As Golpistas Sombras do passado
P.O.V Lisa
Vazio. Oco. Só. Era assim que meu coração se sentia. Saber da notícia da morte de minha mãe fez com que a escuridão tomasse conta de mim. As amarras, que prendiam meu eu, cedem e com isso desabo.
Vergonhoso dizer que não consegui ter forças para o enterro. Deixei nas mãos de minha namorada e minhas amigas, pois nada fazia com que eu saísse da cama. Exceto hoje, terei que me despedir da mulher que comandava minha vida.
Olho meu reflexo e vejo as nuances da perda. Estou ligeiramente mais magra, minha franja impecável está bagunçada, meus olhos estão mortos e há uma grossa camada de olheiras. Vejo uma mulher destruída, pronta para largar tudo.
- Lisa? - Escuto Jennie me chamar.
Fecho meus olhos perante o vocativo. Não, não estou sem paciência. É a vergonha que me consome, vergonha de ter me tornado dependente dela, mesmo que seja uns dias. Perdi tanta minha força que até banho ela me deu. E isso me quebrou mais ainda.
- Lisa, meu amor, vamos?
Seu reflexo aparece atrás de mim. Olho-a através do espelho e vejo seu olhar recair sobre mim. Eles estavam tristes, sua preocupação era visível. Acompanho ele indicar uma escova de cabelo e pego-a automaticamente.
Sinto beijos suaves em meu ombro coberto. Sei que é um gesto para confortar e não há necessidade de palavras. Sei que ela está aqui por mim, segurando a barra, cuidando de duas crianças, a mim e ao enterro.
Viro para e recebo um selar em minha testa. Nos conectamos com nossas íris, e sinto um pouco o fardo diminuir. Vejo seu vestido preto, simples e liso. Um óculos de sol está em seu cabelo.
Já eu, visto uma camiseta, calça e um tênis, tudo preto. Alcanço meu óculos escuros, coloco em meu rosto e pego em sua mão. Após 3 dias volto a ver Léo, pois fiquei isolada no quarto e o sentimento de culpa se apossa de meu ser.
Ele não tem culpa de nada, mas o abandonei esses dias. Rejeitei sua companhia, ficando apenas com a solidão, martirizando o sofrimento. Nunca deveria ter afastado-o, porém não queria que me visse da forma que estou.
- Tia Lisa, você está triste? - Seu olhar era magoado, doído, choroso.
Me abaixo e o pego em um abraço forte. Peço desculpas em seu ouvido, e o encho de beijos. Ele me aperta mais contra si e sinto uma lágrima cair. Rapidamente a enxugo, para que ele não me visse tão vulnerável.
- Querido, me desculpe. - Digo, com a voz embargada. - Prometo que depois que me despedir da vovó, ficarei com você.

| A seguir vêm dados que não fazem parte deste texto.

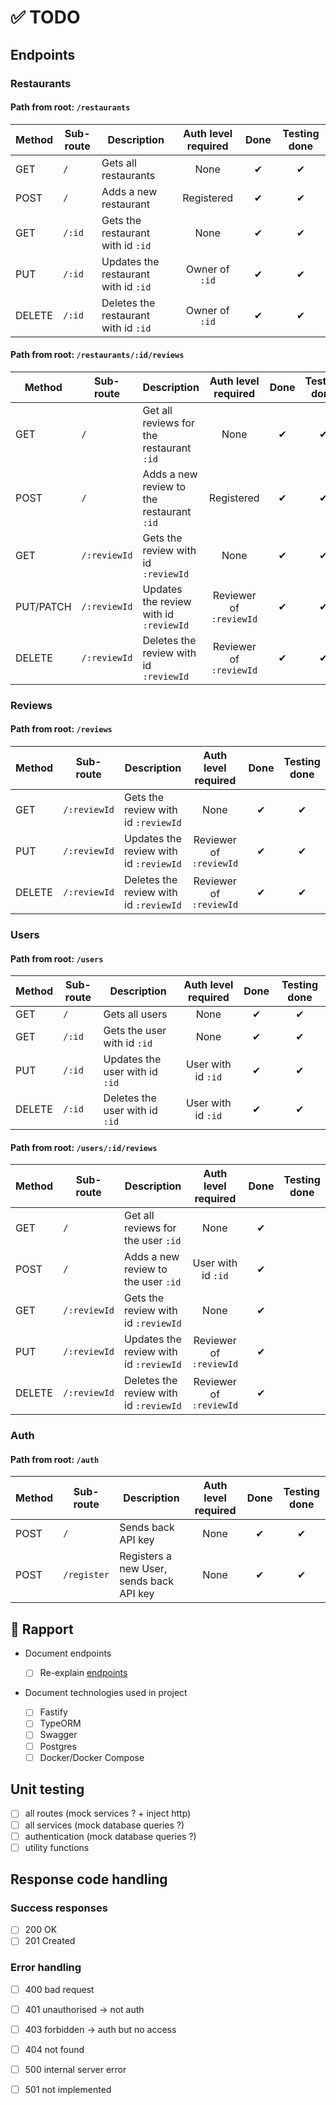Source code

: # ✅ TODO

## Endpoints

### Restaurants

#### Path from root: `/restaurants`

| Method | Sub-route | Description                          | Auth level required | Done | Testing done |
| ------ | --------- | ------------------------------------ | :-----------------: | :--: | :----------: |
| GET    | `/`       | Gets all restaurants                 |        None         |  ✔   |      ✔       |
| POST   | `/`       | Adds a new restaurant                |     Registered      |  ✔   |      ✔       |
| GET    | `/:id`    | Gets the restaurant with id `:id`    |        None         |  ✔   |      ✔       |
| PUT    | `/:id`    | Updates the restaurant with id `:id` |   Owner of `:id`    |  ✔   |      ✔       |
| DELETE | `/:id`    | Deletes the restaurant with id `:id` |   Owner of `:id`    |  ✔   |      ✔       |

#### Path from root: `/restaurants/:id/reviews`

| Method    | Sub-route    | Description                               |   Auth level required   | Done | Testing done |
| --------- | ------------ | ----------------------------------------- | :---------------------: | :--: | :----------: |
| GET       | `/`          | Get all reviews for the restaurant `:id`  |          None           |  ✔   |      ✔       |
| POST      | `/`          | Adds a new review to the restaurant `:id` |       Registered        |  ✔   |      ✔       |
| GET       | `/:reviewId` | Gets the review with id `:reviewId`       |          None           |  ✔   |      ✔       |
| PUT/PATCH | `/:reviewId` | Updates the review with id `:reviewId`    | Reviewer of `:reviewId` |  ✔   |      ✔       |
| DELETE    | `/:reviewId` | Deletes the review with id `:reviewId`    | Reviewer of `:reviewId` |  ✔   |      ✔       |

### Reviews

#### Path from root: `/reviews`

| Method | Sub-route    | Description                            |   Auth level required   | Done | Testing done |
| ------ | ------------ | -------------------------------------- | :---------------------: | :--: | :----------: |
| GET    | `/:reviewId` | Gets the review with id `:reviewId`    |          None           |  ✔   |      ✔       |
| PUT    | `/:reviewId` | Updates the review with id `:reviewId` | Reviewer of `:reviewId` |  ✔   |      ✔       |
| DELETE | `/:reviewId` | Deletes the review with id `:reviewId` | Reviewer of `:reviewId` |  ✔   |      ✔       |

### Users

#### Path from root: `/users`

| Method | Sub-route | Description                    | Auth level required | Done | Testing done |
| ------ | --------- | ------------------------------ | :-----------------: | :--: | :----------: |
| GET    | `/`       | Gets all users                 |        None         |  ✔   |      ✔       |
| GET    | `/:id`    | Gets the user with id `:id`    |        None         |  ✔   |      ✔       |
| PUT    | `/:id`    | Updates the user with id `:id` | User with id `:id`  |  ✔   |      ✔       |
| DELETE | `/:id`    | Deletes the user with id `:id` | User with id `:id`  |  ✔   |      ✔       |

#### Path from root: `/users/:id/reviews`

| Method | Sub-route    | Description                            |   Auth level required   | Done | Testing done |
| ------ | ------------ | -------------------------------------- | :---------------------: | :--: | :----------: |
| GET    | `/`          | Get all reviews for the user `:id`     |          None           |  ✔   |              |
| POST   | `/`          | Adds a new review to the user `:id`    |   User with id `:id`    |  ✔   |              |
| GET    | `/:reviewId` | Gets the review with id `:reviewId`    |          None           |  ✔   |              |
| PUT    | `/:reviewId` | Updates the review with id `:reviewId` | Reviewer of `:reviewId` |  ✔   |              |
| DELETE | `/:reviewId` | Deletes the review with id `:reviewId` | Reviewer of `:reviewId` |  ✔   |              |

### Auth

#### Path from root: `/auth`

| Method | Sub-route   | Description                              | Auth level required | Done | Testing done |
| ------ | ----------- | ---------------------------------------- | :-----------------: | :--: | :----------: |
| POST   | `/`         | Sends back API key                       |        None         |  ✔   |      ✔       |
| POST   | `/register` | Registers a new User, sends back API key |        None         |  ✔   |      ✔       |

## 📄 Rapport

- Document endpoints

  - [ ] Re-explain [endpoints](#endpoints)

- Document technologies used in project
  - [ ] Fastify
  - [ ] TypeORM
  - [ ] Swagger
  - [ ] Postgres
  - [ ] Docker/Docker Compose

## Unit testing

- [ ] all routes (mock services ? + inject http)
- [ ] all services (mock database queries ?)
- [ ] authentication (mock database queries ?)
- [ ] utility functions

## Response code handling

### Success responses

- [ ] 200 OK
- [ ] 201 Created

### Error handling

- [ ] 400 bad request
- [ ] 401 unauthorised -> not auth
- [ ] 403 forbidden -> auth but no access
- [ ] 404 not found

- [ ] 500 internal server error
- [ ] 501 not implemented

- Juradinho? - Ele disse, levantando seu mindinho.
Havíamos pegado esse hábito com Jennie e Aime. Agora nós quatro fazemos nossos juramentos e promessas assim, mostrando que não quebraremos. Engato nossos dedos e beijo sua testa.
No sofá, Aime e Miyeon observam nossa interação. A pequena desce e vem em minha direção, para que ela pudesse me abraçar. Encho-a de beijos e a aperto para que ela sinta todo o amor que há em mim.

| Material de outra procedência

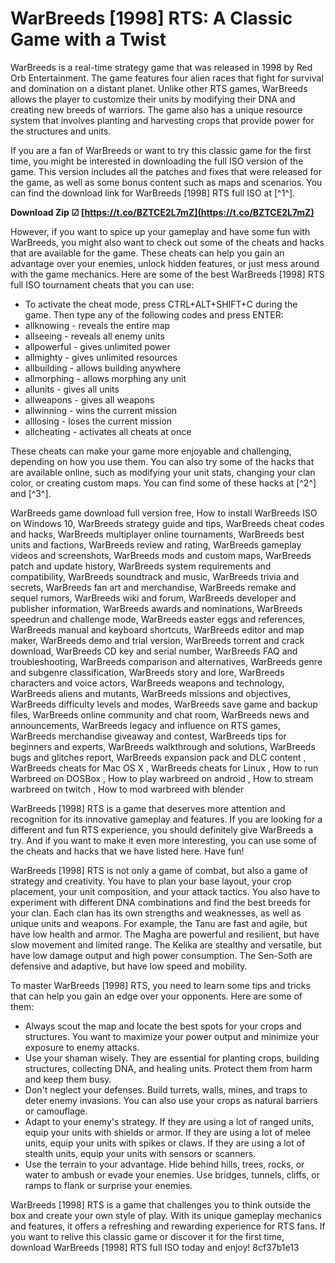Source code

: 
 
# WarBreeds [1998] RTS: A Classic Game with a Twist
 
WarBreeds is a real-time strategy game that was released in 1998 by Red Orb Entertainment. The game features four alien races that fight for survival and domination on a distant planet. Unlike other RTS games, WarBreeds allows the player to customize their units by modifying their DNA and creating new breeds of warriors. The game also has a unique resource system that involves planting and harvesting crops that provide power for the structures and units.
 
If you are a fan of WarBreeds or want to try this classic game for the first time, you might be interested in downloading the full ISO version of the game. This version includes all the patches and fixes that were released for the game, as well as some bonus content such as maps and scenarios. You can find the download link for WarBreeds [1998] RTS full ISO at [^1^].
 
**Download Zip ☑ [https://t.co/BZTCE2L7mZ](https://t.co/BZTCE2L7mZ)**


 
However, if you want to spice up your gameplay and have some fun with WarBreeds, you might also want to check out some of the cheats and hacks that are available for the game. These cheats can help you gain an advantage over your enemies, unlock hidden features, or just mess around with the game mechanics. Here are some of the best WarBreeds [1998] RTS full ISO tournament cheats that you can use:
 
- To activate the cheat mode, press CTRL+ALT+SHIFT+C during the game. Then type any of the following codes and press ENTER:
- allknowing - reveals the entire map
- allseeing - reveals all enemy units
- allpowerful - gives unlimited power
- allmighty - gives unlimited resources
- allbuilding - allows building anywhere
- allmorphing - allows morphing any unit
- allunits - gives all units
- allweapons - gives all weapons
- allwinning - wins the current mission
- alllosing - loses the current mission
- allcheating - activates all cheats at once

These cheats can make your game more enjoyable and challenging, depending on how you use them. You can also try some of the hacks that are available online, such as modifying your unit stats, changing your clan color, or creating custom maps. You can find some of these hacks at [^2^] and [^3^].
 
WarBreeds game download full version free,  How to install WarBreeds ISO on Windows 10,  WarBreeds strategy guide and tips,  WarBreeds cheat codes and hacks,  WarBreeds multiplayer online tournaments,  WarBreeds best units and factions,  WarBreeds review and rating,  WarBreeds gameplay videos and screenshots,  WarBreeds mods and custom maps,  WarBreeds patch and update history,  WarBreeds system requirements and compatibility,  WarBreeds soundtrack and music,  WarBreeds trivia and secrets,  WarBreeds fan art and merchandise,  WarBreeds remake and sequel rumors,  WarBreeds wiki and forum,  WarBreeds developer and publisher information,  WarBreeds awards and nominations,  WarBreeds speedrun and challenge mode,  WarBreeds easter eggs and references,  WarBreeds manual and keyboard shortcuts,  WarBreeds editor and map maker,  WarBreeds demo and trial version,  WarBreeds torrent and crack download,  WarBreeds CD key and serial number,  WarBreeds FAQ and troubleshooting,  WarBreeds comparison and alternatives,  WarBreeds genre and subgenre classification,  WarBreeds story and lore,  WarBreeds characters and voice actors,  WarBreeds weapons and technology,  WarBreeds aliens and mutants,  WarBreeds missions and objectives,  WarBreeds difficulty levels and modes,  WarBreeds save game and backup files,  WarBreeds online community and chat room,  WarBreeds news and announcements,  WarBreeds legacy and influence on RTS games,  WarBreeds merchandise giveaway and contest,  WarBreeds tips for beginners and experts,  WarBreeds walkthrough and solutions,  WarBreeds bugs and glitches report,  WarBreeds expansion pack and DLC content ,  WarBreeds cheats for Mac OS X ,  WarBreeds cheats for Linux ,  How to run Warbreed on DOSBox ,  How to play warbreed on android ,  How to stream warbreed on twitch ,  How to mod warbreed with blender
 
WarBreeds [1998] RTS is a game that deserves more attention and recognition for its innovative gameplay and features. If you are looking for a different and fun RTS experience, you should definitely give WarBreeds a try. And if you want to make it even more interesting, you can use some of the cheats and hacks that we have listed here. Have fun!
  
WarBreeds [1998] RTS is not only a game of combat, but also a game of strategy and creativity. You have to plan your base layout, your crop placement, your unit composition, and your attack tactics. You also have to experiment with different DNA combinations and find the best breeds for your clan. Each clan has its own strengths and weaknesses, as well as unique units and weapons. For example, the Tanu are fast and agile, but have low health and armor. The Magha are powerful and resilient, but have slow movement and limited range. The Kelika are stealthy and versatile, but have low damage output and high power consumption. The Sen-Soth are defensive and adaptive, but have low speed and mobility.
 
To master WarBreeds [1998] RTS, you need to learn some tips and tricks that can help you gain an edge over your opponents. Here are some of them:

- Always scout the map and locate the best spots for your crops and structures. You want to maximize your power output and minimize your exposure to enemy attacks.
- Use your shaman wisely. They are essential for planting crops, building structures, collecting DNA, and healing units. Protect them from harm and keep them busy.
- Don't neglect your defenses. Build turrets, walls, mines, and traps to deter enemy invasions. You can also use your crops as natural barriers or camouflage.
- Adapt to your enemy's strategy. If they are using a lot of ranged units, equip your units with shields or armor. If they are using a lot of melee units, equip your units with spikes or claws. If they are using a lot of stealth units, equip your units with sensors or scanners.
- Use the terrain to your advantage. Hide behind hills, trees, rocks, or water to ambush or evade your enemies. Use bridges, tunnels, cliffs, or ramps to flank or surprise your enemies.

WarBreeds [1998] RTS is a game that challenges you to think outside the box and create your own style of play. With its unique gameplay mechanics and features, it offers a refreshing and rewarding experience for RTS fans. If you want to relive this classic game or discover it for the first time, download WarBreeds [1998] RTS full ISO today and enjoy!
 8cf37b1e13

Jennie me toca suavemente em meu ombro, um claro sinal de que devemos ir. Levanto e entrego as chaves do carro, para que ela fosse a motorista do dia. Apenas sento no carona e deixo-me vagar pelas lembranças.
Eu tinha apenas cinco anos quando viemos para cá. Papai disse que aqui iriamos melhorar de vida, então eu e mamãe arrumamos nossas malas e viemos com toda uma mudança. Foram meses difíceis, onde tive que aprender outro idioma e refazer amizades.
Não entendia muita coisa, mas tive algumas percepções: papai passava cada vez mais longe de casa, mamãe chorava cada vez mais, e nossa vida estava pior. Quase não tínhamos três refeições por dia e muitas vezes era apenas mingau.
Os anos se passaram e mamãe começou a trabalhar. Papai aparecia uma vez por semana ou a cada duas semanas. Dizia estar ocupado mantendo a família, porém apenas mamãe colocava comida na mesa.
Então quando fiz 15 anos, ele chegou e com uma frieza surpreende disse estar indo embora. Lembro da gritaria, mamãe chorando desesperada e eu sem entender. Ele falava enquanto montava sua mala e entendi apenas uma frase: tenho outra família.
Nesse momento, tudo se desfez e compreendi a verdade: nunca foi por nós. Nunca foi por essa casa. Sempre foi os outros. Há quanto tempo ele fazia isso? Há quantos anos nos enganando? Fazendo isso com mamãe?
No fim, sua saída não mudou em nada. Exceto que mamãe definhava cada vez mais, banhando em lágrimas e sofrimento. Que logo deu espaço para doenças, seu imunológico quase inexistente, tamanhos problemas haver.
Então ficou cada vez pior após meu aniversário de 16 anos. Sua tosse era persistente, e muitas vezes continha sangue. Manchas roxas e vermelhas apareciam em seu corpo, suores noturnos. Até um dia ela desmaiar no trabalho e ser levada para o hospital.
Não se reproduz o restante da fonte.